Exercise brief - Scan the listing below for the word "hand" and copy every line that has it.

Data section -

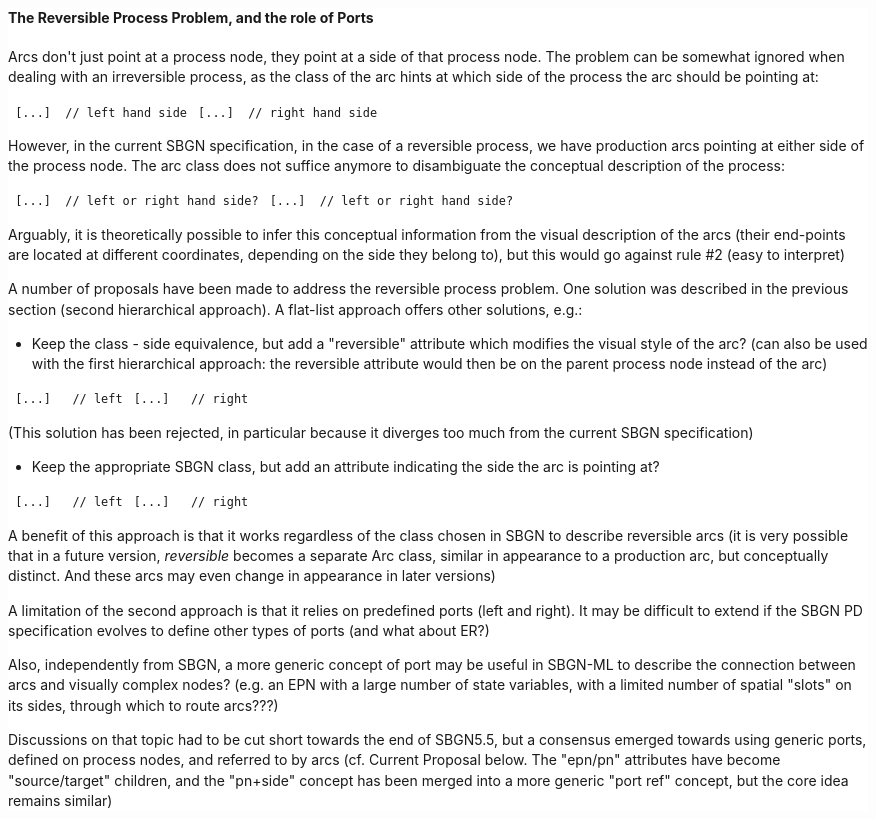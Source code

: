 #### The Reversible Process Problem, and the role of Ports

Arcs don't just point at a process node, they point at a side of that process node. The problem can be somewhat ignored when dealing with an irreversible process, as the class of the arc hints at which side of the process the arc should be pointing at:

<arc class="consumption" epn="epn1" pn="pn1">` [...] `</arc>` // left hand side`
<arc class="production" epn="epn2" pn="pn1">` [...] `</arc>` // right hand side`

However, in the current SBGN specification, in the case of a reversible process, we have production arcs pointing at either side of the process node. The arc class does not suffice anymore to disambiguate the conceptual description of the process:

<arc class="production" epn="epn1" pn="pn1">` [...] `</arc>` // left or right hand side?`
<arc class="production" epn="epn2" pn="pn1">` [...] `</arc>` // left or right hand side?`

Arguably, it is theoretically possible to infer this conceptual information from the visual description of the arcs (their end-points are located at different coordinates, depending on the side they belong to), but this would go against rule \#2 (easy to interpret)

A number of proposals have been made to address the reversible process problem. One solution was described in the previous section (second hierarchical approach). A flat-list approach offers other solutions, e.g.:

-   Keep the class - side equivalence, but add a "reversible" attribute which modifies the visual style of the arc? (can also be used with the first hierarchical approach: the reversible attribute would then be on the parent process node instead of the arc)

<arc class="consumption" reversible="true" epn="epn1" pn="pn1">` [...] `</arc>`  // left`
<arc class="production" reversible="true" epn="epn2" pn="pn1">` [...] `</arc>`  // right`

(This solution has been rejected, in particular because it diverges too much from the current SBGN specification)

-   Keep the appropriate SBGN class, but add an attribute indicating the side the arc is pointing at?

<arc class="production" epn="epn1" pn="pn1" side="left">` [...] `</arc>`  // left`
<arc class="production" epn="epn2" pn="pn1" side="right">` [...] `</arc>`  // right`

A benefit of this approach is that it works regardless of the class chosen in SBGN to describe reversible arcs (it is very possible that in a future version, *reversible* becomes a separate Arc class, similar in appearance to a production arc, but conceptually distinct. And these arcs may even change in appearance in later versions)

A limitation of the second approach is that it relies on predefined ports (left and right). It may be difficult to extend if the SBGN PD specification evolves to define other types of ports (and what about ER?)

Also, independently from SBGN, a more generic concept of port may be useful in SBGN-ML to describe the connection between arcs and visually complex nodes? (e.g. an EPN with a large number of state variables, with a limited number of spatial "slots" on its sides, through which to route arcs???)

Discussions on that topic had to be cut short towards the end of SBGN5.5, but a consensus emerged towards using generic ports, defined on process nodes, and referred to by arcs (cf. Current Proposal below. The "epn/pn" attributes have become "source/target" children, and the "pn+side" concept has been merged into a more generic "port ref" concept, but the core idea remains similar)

---

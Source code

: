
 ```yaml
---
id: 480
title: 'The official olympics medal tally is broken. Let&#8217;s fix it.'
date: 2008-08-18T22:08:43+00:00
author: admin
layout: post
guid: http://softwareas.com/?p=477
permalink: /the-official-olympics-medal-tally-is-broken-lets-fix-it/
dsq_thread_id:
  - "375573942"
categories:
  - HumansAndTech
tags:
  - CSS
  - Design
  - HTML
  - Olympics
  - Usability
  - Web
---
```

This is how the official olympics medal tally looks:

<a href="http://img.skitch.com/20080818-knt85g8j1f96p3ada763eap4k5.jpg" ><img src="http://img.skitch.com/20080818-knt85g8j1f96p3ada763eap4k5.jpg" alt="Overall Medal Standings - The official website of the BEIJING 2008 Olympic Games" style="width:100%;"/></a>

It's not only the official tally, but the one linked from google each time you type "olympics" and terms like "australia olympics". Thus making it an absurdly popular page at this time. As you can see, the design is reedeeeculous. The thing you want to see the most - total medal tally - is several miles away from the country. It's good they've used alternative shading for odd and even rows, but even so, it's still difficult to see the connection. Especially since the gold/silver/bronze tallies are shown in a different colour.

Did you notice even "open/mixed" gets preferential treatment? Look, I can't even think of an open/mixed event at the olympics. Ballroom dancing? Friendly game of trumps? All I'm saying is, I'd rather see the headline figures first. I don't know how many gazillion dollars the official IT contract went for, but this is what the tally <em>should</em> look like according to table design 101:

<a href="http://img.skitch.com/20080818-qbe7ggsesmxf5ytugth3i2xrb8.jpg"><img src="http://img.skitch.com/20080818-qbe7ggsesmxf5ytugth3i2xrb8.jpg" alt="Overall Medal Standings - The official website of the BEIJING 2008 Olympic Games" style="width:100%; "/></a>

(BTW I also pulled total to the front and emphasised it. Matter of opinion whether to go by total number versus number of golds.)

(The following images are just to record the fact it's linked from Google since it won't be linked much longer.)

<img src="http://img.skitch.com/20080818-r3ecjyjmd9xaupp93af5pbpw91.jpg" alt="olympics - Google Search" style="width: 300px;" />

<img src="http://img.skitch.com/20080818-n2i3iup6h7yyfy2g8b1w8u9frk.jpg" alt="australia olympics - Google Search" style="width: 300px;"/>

Solution for this task -
<arc class="consumption" epn="epn1" pn="pn1">` [...] `</arc>` // left hand side`
<arc class="production" epn="epn2" pn="pn1">` [...] `</arc>` // right hand side`
<arc class="production" epn="epn1" pn="pn1">` [...] `</arc>` // left or right hand side?`
<arc class="production" epn="epn2" pn="pn1">` [...] `</arc>` // left or right hand side?`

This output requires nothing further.